(Stored data entries)

-*-

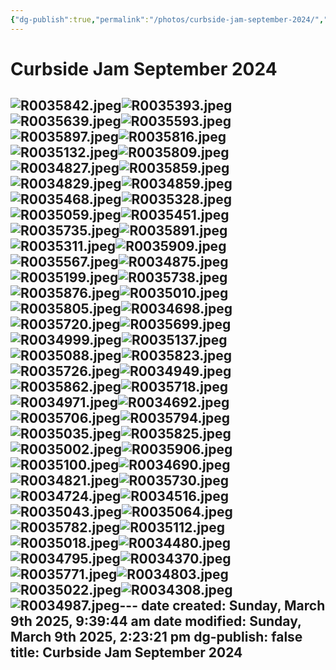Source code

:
 ```yaml
---
{"dg-publish":true,"permalink":"/photos/curbside-jam-september-2024/","title":"Curbside Jam September 2024","noteIcon":""}
---
```



# Curbside Jam September 2024
![R0035842.jpeg](/img/user/Attachments/R0035842.jpeg)![R0035393.jpeg](/img/user/Attachments/R0035393.jpeg)![R0035639.jpeg](/img/user/Attachments/R0035639.jpeg)![R0035593.jpeg](/img/user/Attachments/R0035593.jpeg)![R0035897.jpeg](/img/user/Attachments/R0035897.jpeg)![R0035816.jpeg](/img/user/Attachments/R0035816.jpeg)![R0035132.jpeg](/img/user/Attachments/R0035132.jpeg)![R0035809.jpeg](/img/user/Attachments/R0035809.jpeg)![R0034827.jpeg](/img/user/Attachments/R0034827.jpeg)![R0035859.jpeg](/img/user/Attachments/R0035859.jpeg)![R0034829.jpeg](/img/user/Attachments/R0034829.jpeg)![R0034859.jpeg](/img/user/Attachments/R0034859.jpeg)![R0035468.jpeg](/img/user/Attachments/R0035468.jpeg)![R0035328.jpeg](/img/user/Attachments/R0035328.jpeg)![R0035059.jpeg](/img/user/Attachments/R0035059.jpeg)![R0035451.jpeg](/img/user/Attachments/R0035451.jpeg)![R0035735.jpeg](/img/user/Attachments/R0035735.jpeg)![R0035891.jpeg](/img/user/Attachments/R0035891.jpeg)![R0035311.jpeg](/img/user/Attachments/R0035311.jpeg)![R0035909.jpeg](/img/user/Attachments/R0035909.jpeg)![R0035567.jpeg](/img/user/Attachments/R0035567.jpeg)![R0034875.jpeg](/img/user/Attachments/R0034875.jpeg)![R0035199.jpeg](/img/user/Attachments/R0035199.jpeg)![R0035738.jpeg](/img/user/Attachments/R0035738.jpeg)![R0035876.jpeg](/img/user/Attachments/R0035876.jpeg)![R0035010.jpeg](/img/user/Attachments/R0035010.jpeg)![R0035805.jpeg](/img/user/Attachments/R0035805.jpeg)![R0034698.jpeg](/img/user/Attachments/R0034698.jpeg)![R0035720.jpeg](/img/user/Attachments/R0035720.jpeg)![R0035699.jpeg](/img/user/Attachments/R0035699.jpeg)![R0034999.jpeg](/img/user/Attachments/R0034999.jpeg)![R0035137.jpeg](/img/user/Attachments/R0035137.jpeg)![R0035088.jpeg](/img/user/Attachments/R0035088.jpeg)![R0035823.jpeg](/img/user/Attachments/R0035823.jpeg)![R0035726.jpeg](/img/user/Attachments/R0035726.jpeg)![R0034949.jpeg](/img/user/Attachments/R0034949.jpeg)![R0035862.jpeg](/img/user/Attachments/R0035862.jpeg)![R0035718.jpeg](/img/user/Attachments/R0035718.jpeg)![R0034971.jpeg](/img/user/Attachments/R0034971.jpeg)![R0034692.jpeg](/img/user/Attachments/R0034692.jpeg)![R0035706.jpeg](/img/user/Attachments/R0035706.jpeg)![R0035794.jpeg](/img/user/Attachments/R0035794.jpeg)![R0035035.jpeg](/img/user/Attachments/R0035035.jpeg)![R0035825.jpeg](/img/user/Attachments/R0035825.jpeg)![R0035002.jpeg](/img/user/Attachments/R0035002.jpeg)![R0035906.jpeg](/img/user/Attachments/R0035906.jpeg)![R0035100.jpeg](/img/user/Attachments/R0035100.jpeg)![R0034690.jpeg](/img/user/Attachments/R0034690.jpeg)![R0034821.jpeg](/img/user/Attachments/R0034821.jpeg)![R0035730.jpeg](/img/user/Attachments/R0035730.jpeg)![R0034724.jpeg](/img/user/Attachments/R0034724.jpeg)![R0034516.jpeg](/img/user/Attachments/R0034516.jpeg)![R0035043.jpeg](/img/user/Attachments/R0035043.jpeg)![R0035064.jpeg](/img/user/Attachments/R0035064.jpeg)![R0035782.jpeg](/img/user/Attachments/R0035782.jpeg)![R0035112.jpeg](/img/user/Attachments/R0035112.jpeg)![R0035018.jpeg](/img/user/Attachments/R0035018.jpeg)![R0034480.jpeg](/img/user/Attachments/R0034480.jpeg)![R0034795.jpeg](/img/user/Attachments/R0034795.jpeg)![R0034370.jpeg](/img/user/Attachments/R0034370.jpeg)![R0035771.jpeg](/img/user/Attachments/R0035771.jpeg)![R0034803.jpeg](/img/user/Attachments/R0034803.jpeg)![R0035022.jpeg](/img/user/Attachments/R0035022.jpeg)![R0034308.jpeg](/img/user/Attachments/R0034308.jpeg)![R0034987.jpeg](/img/user/Attachments/R0034987.jpeg)---
date created: Sunday, March 9th 2025, 9:39:44 am
date modified: Sunday, March 9th 2025, 2:23:21 pm
dg-publish: false
title: Curbside Jam September 2024
---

-*-

→ **AIM OF THE EXERCISE**:
Using the records above, gather all lines where the string "Curbside" is present.

→ **ANSWER TO THE PROBLEM**:
{"dg-publish":true,"permalink":"/photos/curbside-jam-september-2024/","title":"Curbside Jam September 2024","noteIcon":""}
# Curbside Jam September 2024
title: Curbside Jam September 2024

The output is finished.